Famine and dearth are not the severest chastisements with which God punishes His people.
The most terrible, says the Prophet, is when He threatens so to chastise us, that we die of
hunger in the midst of an abundant harvest. Many bunches of grapes shall be pressed, and
they shall not yield a drop of wine (Isaiah iii. 1). This is the most fearful of all punishments;
the bread you eat shall have no more nourishment for you. You shall eat much, and yet die
of languor and weakness. You shall die of hunger.

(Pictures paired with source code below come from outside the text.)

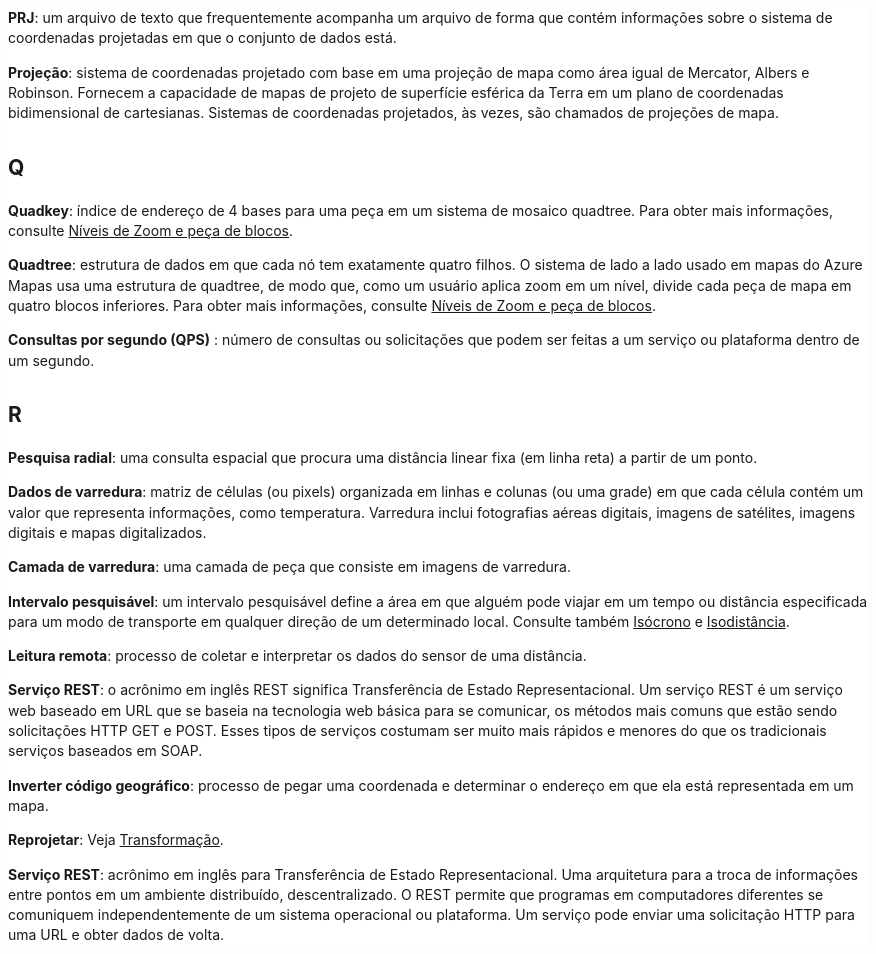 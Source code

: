 <a name="prj"></a> **PRJ**: um arquivo de texto que frequentemente acompanha um arquivo de forma que contém informações sobre o sistema de coordenadas projetadas em que o conjunto de dados está.

<a name="projection"></a> **Projeção**: sistema de coordenadas projetado com base em uma projeção de mapa como área igual de Mercator, Albers e Robinson. Fornecem a capacidade de mapas de projeto de superfície esférica da Terra em um plano de coordenadas bidimensional de cartesianas. Sistemas de coordenadas projetados, às vezes, são chamados de projeções de mapa.

## <a name="q"></a>Q

<a name="quadkey"></a>**Quadkey**: índice de endereço de 4 bases para uma peça em um sistema de mosaico quadtree. Para obter mais informações, consulte [Níveis de Zoom e peça de blocos](zoom-levels-and-tile-grid.md).

<a name="quadtree"></a> **Quadtree**: estrutura de dados em que cada nó tem exatamente quatro filhos. O sistema de lado a lado usado em mapas do Azure Mapas usa uma estrutura de quadtree, de modo que, como um usuário aplica zoom em um nível, divide cada peça de mapa em quatro blocos inferiores.  Para obter mais informações, consulte [Níveis de Zoom e peça de blocos](zoom-levels-and-tile-grid.md).

<a name="queries-per-second-qps"></a> **Consultas por segundo (QPS)** : número de consultas ou solicitações que podem ser feitas a um serviço ou plataforma dentro de um segundo. 

## <a name="r"></a>R

<a name="radial-search"></a> **Pesquisa radial**: uma consulta espacial que procura uma distância linear fixa (em linha reta) a partir de um ponto. 

<a name="raster-data"></a> **Dados de varredura**: matriz de células (ou pixels) organizada em linhas e colunas (ou uma grade) em que cada célula contém um valor que representa informações, como temperatura. Varredura inclui fotografias aéreas digitais, imagens de satélites, imagens digitais e mapas digitalizados.

<a name="raster-layer"></a> **Camada de varredura**: uma camada de peça que consiste em imagens de varredura.

<a name="reachable-range"></a> **Intervalo pesquisável**: um intervalo pesquisável define a área em que alguém pode viajar em um tempo ou distância especificada para um modo de transporte em qualquer direção de um determinado local. Consulte também [Isócrono](#isochrone) e [Isodistância](#isodistance).

<a name="remote-sensing"></a> **Leitura remota**: processo de coletar e interpretar os dados do sensor de uma distância.

<a name="rest-service"></a> **Serviço REST**: o acrônimo em inglês REST significa Transferência de Estado Representacional. Um serviço REST é um serviço web baseado em URL que se baseia na tecnologia web básica para se comunicar, os métodos mais comuns que estão sendo solicitações HTTP GET e POST. Esses tipos de serviços costumam ser muito mais rápidos e menores do que os tradicionais serviços baseados em SOAP.

<a name="reverse-geocode"></a> **Inverter código geográfico**: processo de pegar uma coordenada e determinar o endereço em que ela está representada em um mapa.

<a name="reproject"></a> **Reprojetar**: Veja [Transformação](#transformation).

<a name="rest-service"></a> **Serviço REST**: acrônimo em inglês para Transferência de Estado Representacional. Uma arquitetura para a troca de informações entre pontos em um ambiente distribuído, descentralizado. O REST permite que programas em computadores diferentes se comuniquem independentemente de um sistema operacional ou plataforma. Um serviço pode enviar uma solicitação HTTP para uma URL e obter dados de volta.
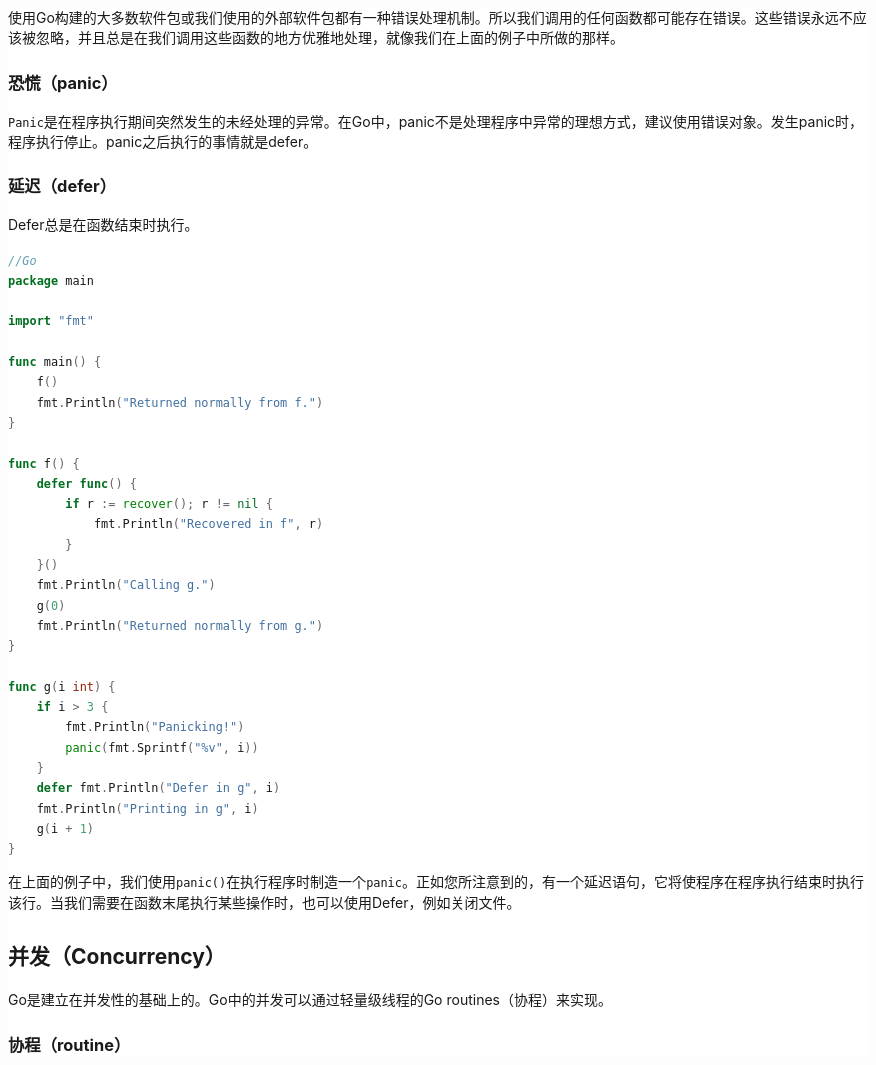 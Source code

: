 使用Go构建的大多数软件包或我们使用的外部软件包都有一种错误处理机制。所以我们调用的任何函数都可能存在错误。这些错误永远不应该被忽略，并且总是在我们调用这些函数的地方优雅地处理，就像我们在上面的例子中所做的那样。

### 恐慌（panic）

`Panic`是在程序执行期间突然发生的未经处理的异常。在Go中，panic不是处理程序中异常的理想方式，建议使用错误对象。发生panic时，程序执行停止。panic之后执行的事情就是defer。

### 延迟（defer）

Defer总是在函数结束时执行。

```go
//Go
package main

import "fmt"

func main() {
    f()
    fmt.Println("Returned normally from f.")
}

func f() {
    defer func() {
        if r := recover(); r != nil {
            fmt.Println("Recovered in f", r)
        }
    }()
    fmt.Println("Calling g.")
    g(0)
    fmt.Println("Returned normally from g.")
}

func g(i int) {
    if i > 3 {
        fmt.Println("Panicking!")
        panic(fmt.Sprintf("%v", i))
    }
    defer fmt.Println("Defer in g", i)
    fmt.Println("Printing in g", i)
    g(i + 1)
}
```

在上面的例子中，我们使用`panic()`在执行程序时制造一个`panic`。正如您所注意到的，有一个延迟语句，它将使程序在程序执行结束时执行该行。当我们需要在函数末尾执行某些操作时，也可以使用Defer，例如关闭文件。

## 并发（Concurrency）

Go是建立在并发性的基础上的。Go中的并发可以通过轻量级线程的Go routines（协程）来实现。

### 协程（routine）
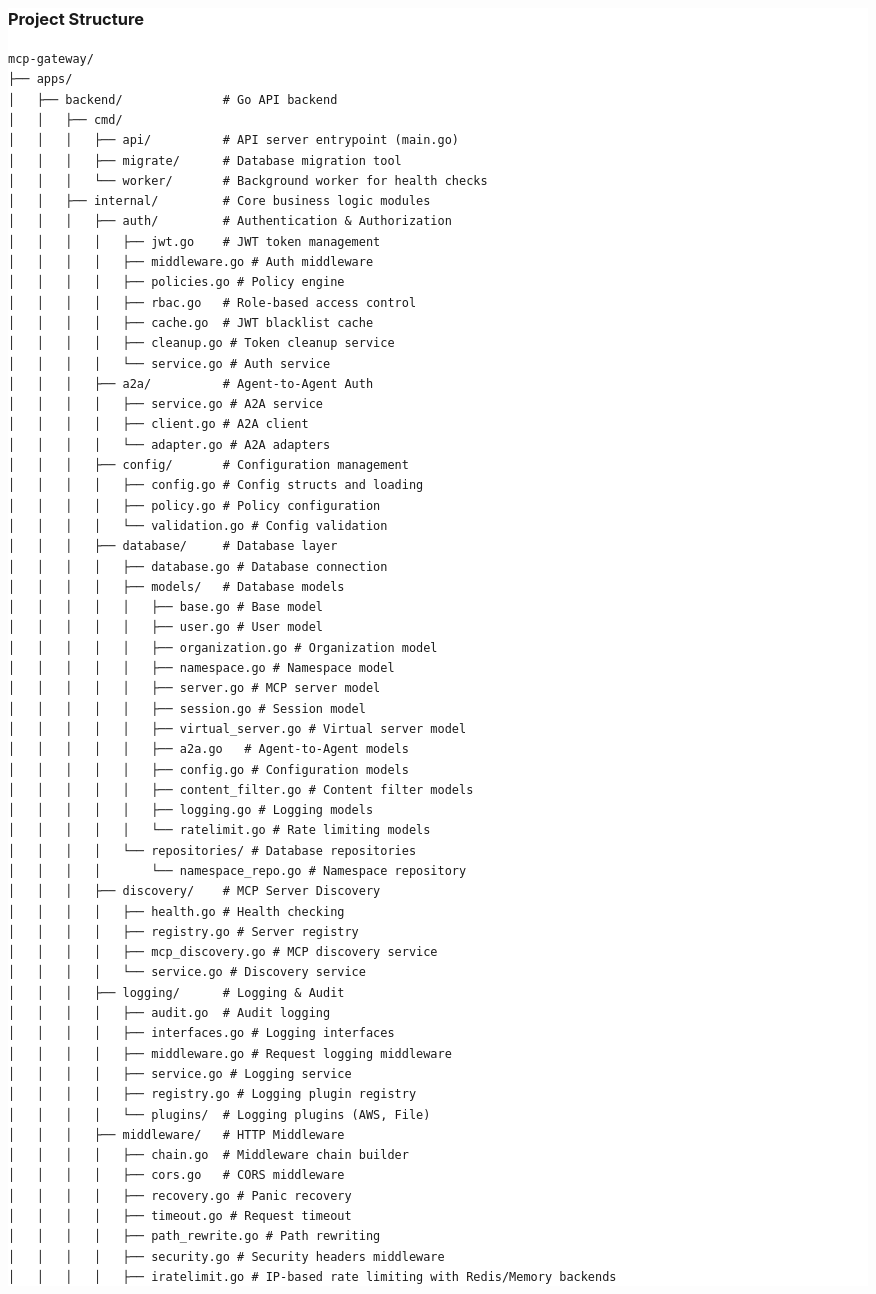 ### Project Structure
```
mcp-gateway/
├── apps/
│   ├── backend/              # Go API backend
│   │   ├── cmd/
│   │   │   ├── api/          # API server entrypoint (main.go)
│   │   │   ├── migrate/      # Database migration tool
│   │   │   └── worker/       # Background worker for health checks
│   │   ├── internal/         # Core business logic modules
│   │   │   ├── auth/         # Authentication & Authorization
│   │   │   │   ├── jwt.go    # JWT token management
│   │   │   │   ├── middleware.go # Auth middleware
│   │   │   │   ├── policies.go # Policy engine
│   │   │   │   ├── rbac.go   # Role-based access control
│   │   │   │   ├── cache.go  # JWT blacklist cache
│   │   │   │   ├── cleanup.go # Token cleanup service
│   │   │   │   └── service.go # Auth service
│   │   │   ├── a2a/          # Agent-to-Agent Auth
│   │   │   │   ├── service.go # A2A service
│   │   │   │   ├── client.go # A2A client
│   │   │   │   └── adapter.go # A2A adapters
│   │   │   ├── config/       # Configuration management
│   │   │   │   ├── config.go # Config structs and loading
│   │   │   │   ├── policy.go # Policy configuration
│   │   │   │   └── validation.go # Config validation
│   │   │   ├── database/     # Database layer
│   │   │   │   ├── database.go # Database connection
│   │   │   │   ├── models/   # Database models
│   │   │   │   │   ├── base.go # Base model
│   │   │   │   │   ├── user.go # User model
│   │   │   │   │   ├── organization.go # Organization model
│   │   │   │   │   ├── namespace.go # Namespace model
│   │   │   │   │   ├── server.go # MCP server model
│   │   │   │   │   ├── session.go # Session model
│   │   │   │   │   ├── virtual_server.go # Virtual server model
│   │   │   │   │   ├── a2a.go   # Agent-to-Agent models
│   │   │   │   │   ├── config.go # Configuration models
│   │   │   │   │   ├── content_filter.go # Content filter models
│   │   │   │   │   ├── logging.go # Logging models
│   │   │   │   │   └── ratelimit.go # Rate limiting models
│   │   │   │   └── repositories/ # Database repositories
│   │   │   │       └── namespace_repo.go # Namespace repository
│   │   │   ├── discovery/    # MCP Server Discovery
│   │   │   │   ├── health.go # Health checking
│   │   │   │   ├── registry.go # Server registry
│   │   │   │   ├── mcp_discovery.go # MCP discovery service
│   │   │   │   └── service.go # Discovery service
│   │   │   ├── logging/      # Logging & Audit
│   │   │   │   ├── audit.go  # Audit logging
│   │   │   │   ├── interfaces.go # Logging interfaces
│   │   │   │   ├── middleware.go # Request logging middleware
│   │   │   │   ├── service.go # Logging service
│   │   │   │   ├── registry.go # Logging plugin registry
│   │   │   │   └── plugins/  # Logging plugins (AWS, File)
│   │   │   ├── middleware/   # HTTP Middleware
│   │   │   │   ├── chain.go  # Middleware chain builder
│   │   │   │   ├── cors.go   # CORS middleware
│   │   │   │   ├── recovery.go # Panic recovery
│   │   │   │   ├── timeout.go # Request timeout
│   │   │   │   ├── path_rewrite.go # Path rewriting
│   │   │   │   ├── security.go # Security headers middleware
│   │   │   │   ├── iratelimit.go # IP-based rate limiting with Redis/Memory backends
```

Whatever may be our danger from sickness, there is always some hope as long as we can have
recourse to the last remedies. But when the most violent have been several times tried without
effect, what must we think of the sick person? If we were ill, and had repeatedly tried the most
powerful remedies without effect, we should be filled with alarm, and consider our death
inevitable.
We have repeatedly received the adorable Body and the precious Blood of Jesus Christ
without profit. Have we reason to be satisfied ? There are many fatal causes from which
this misfortune may proceed.
Each one should examine himself on this point. The general dispositions which we ought to
bring to Communion are : profound humility and a sincere acknowledgment of our poverty;
a certain spiritual hanger, which indicates, at the same time, the need we have of this food,
and our good dispositions to profit by it; a great purity of heart, an ardent love of Jesus Christ,
or at least an ardent desire of loving Him, and of accomplishing the design which He had in
giving Himself to us in the Eucharist — namely, to unite us intimately to Him by a perfect
conformity of heart and mind. Those who, at Communion, have no sentiment of devotion,
no fervor, no tenderness, are certainly without some of these dispositions."